KILL SWITCH runs two different stories, on two different worlds.  The storyline which occurs on Earth is told in normal narrative form.  The story on Echo Earth is presented in FPS.  The technique is clever and more importantly coherent.  Credit Editor Wouter van Lujin with making judicious cuts from one realm to the other, while maintaining the present story and the flashback tale.  And, he does so while still containing the story in ninety minutes. Bravo! 

Writers Omid Nooshin and C. Kindinger piece together a tale picked fresh from today’s Paris Summit Accord headlines.  The world is out of fossil fuels, yet energy demands are soaring.  A group of elite scientists including Dr. Klinsten, played by Mike Reus, and Abagail Vos, played by Berenice Marlohe,

have solved the world’s energy shortage situation.  They will create a parallel Earth, an Echo Earth, devoid of carbon life forms, and use the Echo planet to supply energy to Earth.  Luckily, these scientists are not American, so no one can blame President Trump for pulling out of the accord.

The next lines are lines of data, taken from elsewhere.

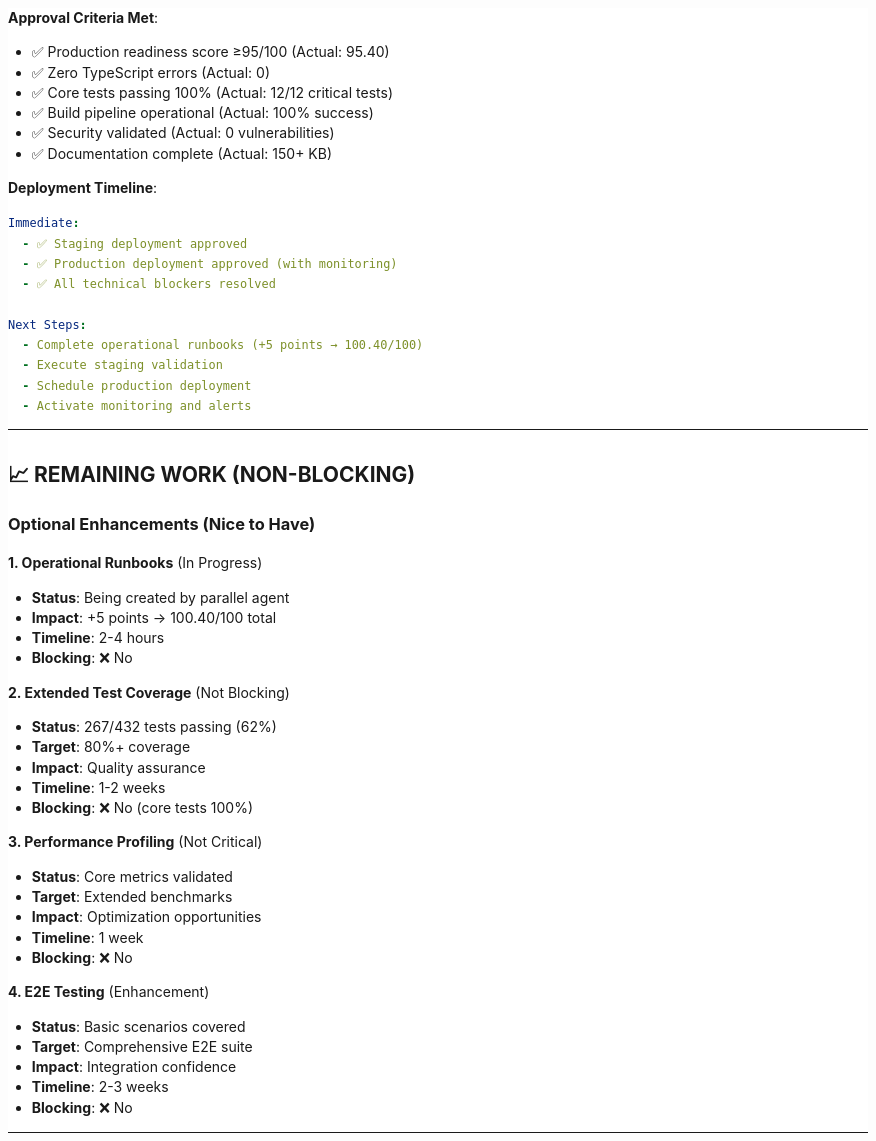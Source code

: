 **Approval Criteria Met**:
- ✅ Production readiness score ≥95/100 (Actual: 95.40)
- ✅ Zero TypeScript errors (Actual: 0)
- ✅ Core tests passing 100% (Actual: 12/12 critical tests)
- ✅ Build pipeline operational (Actual: 100% success)
- ✅ Security validated (Actual: 0 vulnerabilities)
- ✅ Documentation complete (Actual: 150+ KB)

**Deployment Timeline**:
```yaml
Immediate:
  - ✅ Staging deployment approved
  - ✅ Production deployment approved (with monitoring)
  - ✅ All technical blockers resolved

Next Steps:
  - Complete operational runbooks (+5 points → 100.40/100)
  - Execute staging validation
  - Schedule production deployment
  - Activate monitoring and alerts
```

---

## 📈 REMAINING WORK (NON-BLOCKING)

### Optional Enhancements (Nice to Have)

**1. Operational Runbooks** (In Progress)
- **Status**: Being created by parallel agent
- **Impact**: +5 points → 100.40/100 total
- **Timeline**: 2-4 hours
- **Blocking**: ❌ No

**2. Extended Test Coverage** (Not Blocking)
- **Status**: 267/432 tests passing (62%)
- **Target**: 80%+ coverage
- **Impact**: Quality assurance
- **Timeline**: 1-2 weeks
- **Blocking**: ❌ No (core tests 100%)

**3. Performance Profiling** (Not Critical)
- **Status**: Core metrics validated
- **Target**: Extended benchmarks
- **Impact**: Optimization opportunities
- **Timeline**: 1 week
- **Blocking**: ❌ No

**4. E2E Testing** (Enhancement)
- **Status**: Basic scenarios covered
- **Target**: Comprehensive E2E suite
- **Impact**: Integration confidence
- **Timeline**: 2-3 weeks
- **Blocking**: ❌ No

---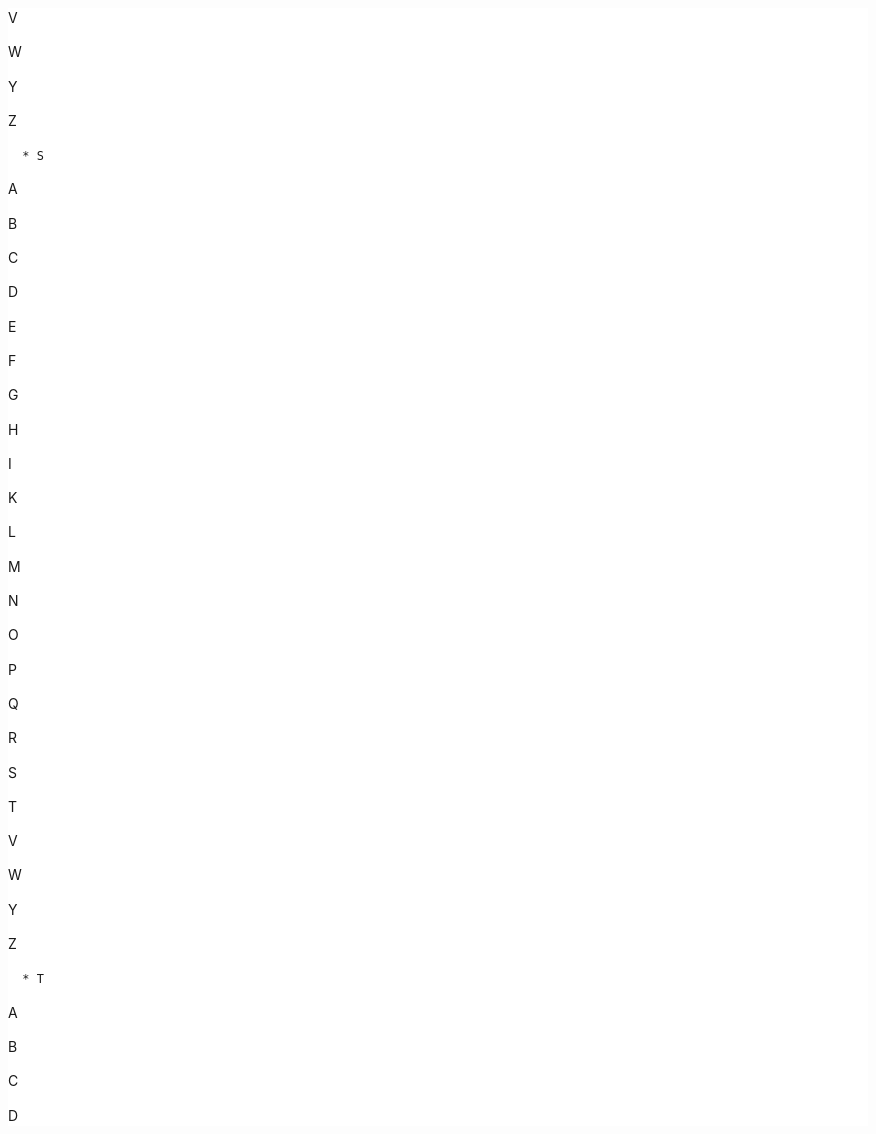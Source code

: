 V

W

Y

Z

      * S

A

B

C

D

E

F

G

H

I

K

L

M

N

O

P

Q

R

S

T

V

W

Y

Z

      * T

A

B

C

D
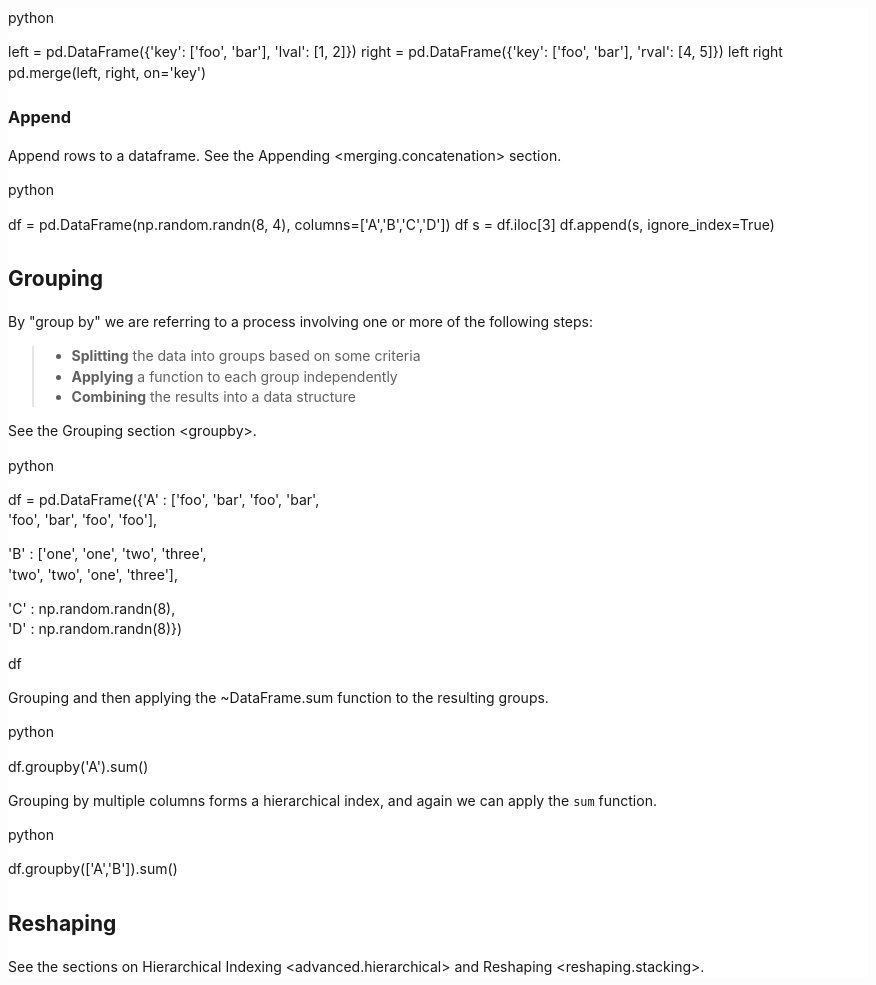 python

left = pd.DataFrame({'key': \['foo', 'bar'\], 'lval': \[1, 2\]}) right =
pd.DataFrame({'key': \['foo', 'bar'\], 'rval': \[4, 5\]}) left right
pd.merge(left, right, on='key')

### Append

Append rows to a dataframe. See the <span
role="ref">Appending &lt;merging.concatenation&gt;</span> section.

python

df = pd.DataFrame(np.random.randn(8, 4), columns=\['A','B','C','D'\]) df
s = df.iloc\[3\] df.append(s, ignore\_index=True)

Grouping
--------

By "group by" we are referring to a process involving one or more of the
following steps:

> -   **Splitting** the data into groups based on some criteria
> -   **Applying** a function to each group independently
> -   **Combining** the results into a data structure

See the <span role="ref">Grouping section &lt;groupby&gt;</span>.

python

df = pd.DataFrame({'A' : \['foo', 'bar', 'foo', 'bar',  
'foo', 'bar', 'foo', 'foo'\],

'B' : \['one', 'one', 'two', 'three',  
'two', 'two', 'one', 'three'\],

'C' : np.random.randn(8),  
'D' : np.random.randn(8)})

df

Grouping and then applying the <span role="meth">~DataFrame.sum</span>
function to the resulting groups.

python

df.groupby('A').sum()

Grouping by multiple columns forms a hierarchical index, and again we
can apply the `sum` function.

python

df.groupby(\['A','B'\]).sum()

Reshaping
---------

See the sections on <span
role="ref">Hierarchical Indexing &lt;advanced.hierarchical&gt;</span>
and <span role="ref">Reshaping &lt;reshaping.stacking&gt;</span>.
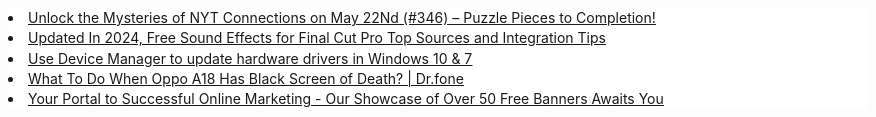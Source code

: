<li><a href="https://tech-savvy.techidaily.com/unlock-the-mysteries-of-nyt-connections-on-may-22nd-346-puzzle-pieces-to-completion/"><u>Unlock the Mysteries of NYT Connections on May 22Nd (#346) – Puzzle Pieces to Completion!</u></a></li>
<li><a href="https://smart-video-creator.techidaily.com/updated-in-2024-free-sound-effects-for-final-cut-pro-top-sources-and-integration-tips/"><u>Updated In 2024, Free Sound Effects for Final Cut Pro Top Sources and Integration Tips</u></a></li>
<li><a href="https://techidaily.com/use-device-manager-to-update-hardware-drivers-in-windows-10-and-7-by-drivereasy-guide/"><u>Use Device Manager to update hardware drivers in Windows 10 & 7</u></a></li>
<li><a href="https://howto.techidaily.com/what-to-do-when-oppo-a18-has-black-screen-of-death-drfone-by-drfone-fix-android-problems-fix-android-problems/"><u>What To Do When Oppo A18 Has Black Screen of Death? | Dr.fone</u></a></li>
<li><a href="https://youtube-zero.techidaily.com/45161771-your-portal-to-successful-online-marketing-our-showcase-of-over-50-free-banners-awaits-you/"><u>Your Portal to Successful Online Marketing - Our Showcase of Over 50 Free Banners Awaits You</u></a></li>
</ul></div>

Will Porter, played by Dan Stevens, is the best pilot NASA has to offer.  The scientists recruit Porter to fly to Echo Earth, plug in their device, and thus provide Earth with an unlimited supply of energy.  Things go terribly wrong, and only Porter can right the situation.  KILL SWITCH also stars: Bas Keijzer; Tygo Gernandt; and Gijs Scholten van Aschat (I know I hate the dreaded three name people, but this guy went way overboard.)


3.      THE MED LAB

KILL SWITCH is based off of Director Tim Smit’s short story “What’s In the Box”.  The tale not only incorporates the environmental issues of Earth’s increasing desire and need for energy, but also the treacherous complications caused by environmental terrorists.  Director of Photography Jacco Van Ree provides easy to comprehend scenes when in FPS mode, and yeoman framing for the narrative.  Falling airplanes and trains and boats; robotic operations; military attack drones; and energy beams are all created by Production Designer Romke Faber with sangfroid.

Let’s take a look at the report card for KILL SWITCH:

1.2       ACTING = C


1.4      LIGHTING = B

1.5       SOUND/MUSIC = C

1.6      EDITING = A

1.7       SCRIPT = B

1.8      SFX = B

1.9      ACTION = A

I had a hard time with HARDCORE HENRY.  The entire experience of trying to watch that FPS film was agonizing.  KILL SWITCH is just the opposite.  The editing switches from narrative to FPS are effective in retelling the story, and keeping viewer interest.   The story is good, too.  Science gone wrong tales are always interesting, but this one added a nifty twist.  Anyone who likes thought provoking science fiction, folks who enjoy FPS visuals, and those who like shows like THE EXPANSE will find KILL SWITCH quite enjoyable.  

Watch it when you are in the mood to challenge your mind; much like the disturbance of the time space continuum will do.  Money well spent for VOD.